L’importance d’être constant (2002) de Oliver Parker

Titre original : « The importance of being earnest »

L'importance d'être constant Elle :
Comédie adaptée de la pièce de théâtre d’Oscar Wilde. John s’invente un personnage Constant pour pouvoir faire la fête à Londres librement et Algy choisit le nom de Burbury pour pouvoir fuir les mondanités londoniennes. Ces deux inventions donnent lieux à toutes sortes de quiproquos et notamment avec deux jeunes femmes qui s’éprennent d’eux. Tout ceci se passe dans le milieu très sélect de la grande bourgeoisie anglaise. Les dialogues sont enlevés et l’humour anglais est de rigueur. Ces coups de griffe contre les rigidités de cette caste sont assez jouissifs. Toutefois, j’ai l’impression que le film n’est pas fidèle à la pièce originale et que le cinéma a pris des libertés un peu excessives et ridicules.
Note : 3 étoiles

Lui :
Voilà une vision assez mordante, et surtout pleine d’humour, de l’aristocratie anglaise et de ses codes de conduite qui, avec le recul du temps, nous paraissent si désuets et parfois charmants. L’importance d’être constant est particulièrement réussi car il a su trouver le ton juste, son scénario étant mis en valeur par un humour tout en délicatesse. Les dialogues sont particulièrement brillants et les acteurs tout à fait dans leur rôle.
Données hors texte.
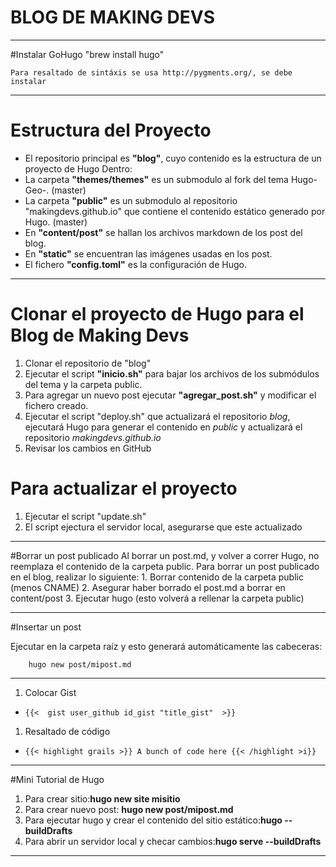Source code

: # BLOG DE MAKING DEVS

---

#Instalar GoHugo
       "brew install hugo"

```
Para resaltado de sintáxis se usa http://pygments.org/, se debe instalar
```

---

# Estructura del Proyecto

+ El repositorio principal es **"blog"**, cuyo contenido es la estructura de un proyecto de Hugo
Dentro:
+ La carpeta **"themes/themes"** es un submodulo al fork del tema Hugo-Geo-. (master)
+ La carpeta **"public"** es un submodulo al repositorio "makingdevs.github.io" que contiene el contenido estático generado por  Hugo. (master)
+ En **"content/post"** se hallan los archivos markdown de los post del blog.
+ En **"static"** se encuentran las imágenes usadas en los post.
+ El fichero **"config.toml"** es la configuración de Hugo.
 
---

# Clonar el proyecto de Hugo para el Blog de Making Devs

1. Clonar el repositorio de "blog"
2. Ejecutar el script **"inicio.sh"** para bajar los archivos de los submódulos del tema y la carpeta public.
3. Para agregar un nuevo post ejecutar **"agregar_post.sh"** y modificar el fichero creado.
4. Ejecutar el script "deploy.sh" que actualizará el repositorio *blog*, ejecutará Hugo para generar el contenido en *public* y actualizará el repositorio *makingdevs.github.io* 
5. Revisar los cambios en GitHub

# Para actualizar el proyecto

1. Ejecutar el script "update.sh"
2. El script ejectura el servidor local, asegurarse que este actualizado

---

#Borrar un post publicado
    Al borrar un post.md, y volver a correr Hugo, no reemplaza el contenido de la carpeta public.
    Para borrar un post publicado en el blog, realizar lo siguiente:
      1. Borrar contenido de la carpeta public (menos CNAME)
      2. Asegurar haber borrado el post.md a borrar en content/post
      3. Ejecutar hugo (esto volverá a rellenar la carpeta public)

---

#Insertar un post

Ejecutar en la carpeta raíz y esto generará automáticamente las cabeceras:

```
	hugo new post/mipost.md
```

---

1. Colocar Gist
  + `{{<  gist user_github id_gist "title_gist"  >}}`

1. Resaltado de código
  + `{{< highlight grails >}} A bunch of code here {{< /highlight >i}}`


---

#Mini Tutorial de Hugo

1. Para crear sitio:**hugo new site misitio**
2. Para crear nuevo post: **hugo new post/mipost.md**
3. Para ejecutar hugo y crear el contenido del sitio estático:**hugo --buildDrafts**
4. Para abrir un servidor local y checar cambios:**hugo serve --buildDrafts**

---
L’ensemble nous fait passer un moment délicieux…
Note : 5 étoiles

Acteurs: Rupert Everett, Colin Firth, Frances O’Connor, Reese Witherspoon, Judi Dench
Voir la fiche du film et la filmographie de Oliver Parker sur le site IMDB.

Voir les autres films de Oliver Parker chroniqués sur ce blog…

Précédente adaptation :
Il importe d’être constant (1952) de Anthony Asquith avec Michael Redgrave.

2 réflexions sur « L’importance d’être constant (2002) de Oliver Parker »

  1. J’adhère entièrement au commentaire de lui ! Un excellent moment ! peu importante que le réalisateur ait en effet pris quelques libertés avec la pièce d’Oscar Wilde. A voir, si possible en anglais

  2. Oui, c’est effectivement un film à voir absolument en version originale car c’est très britannique. J’ai revu récemment la version précédente d’Anthony Asquith qui date de 1952 et qui est également un petit délice.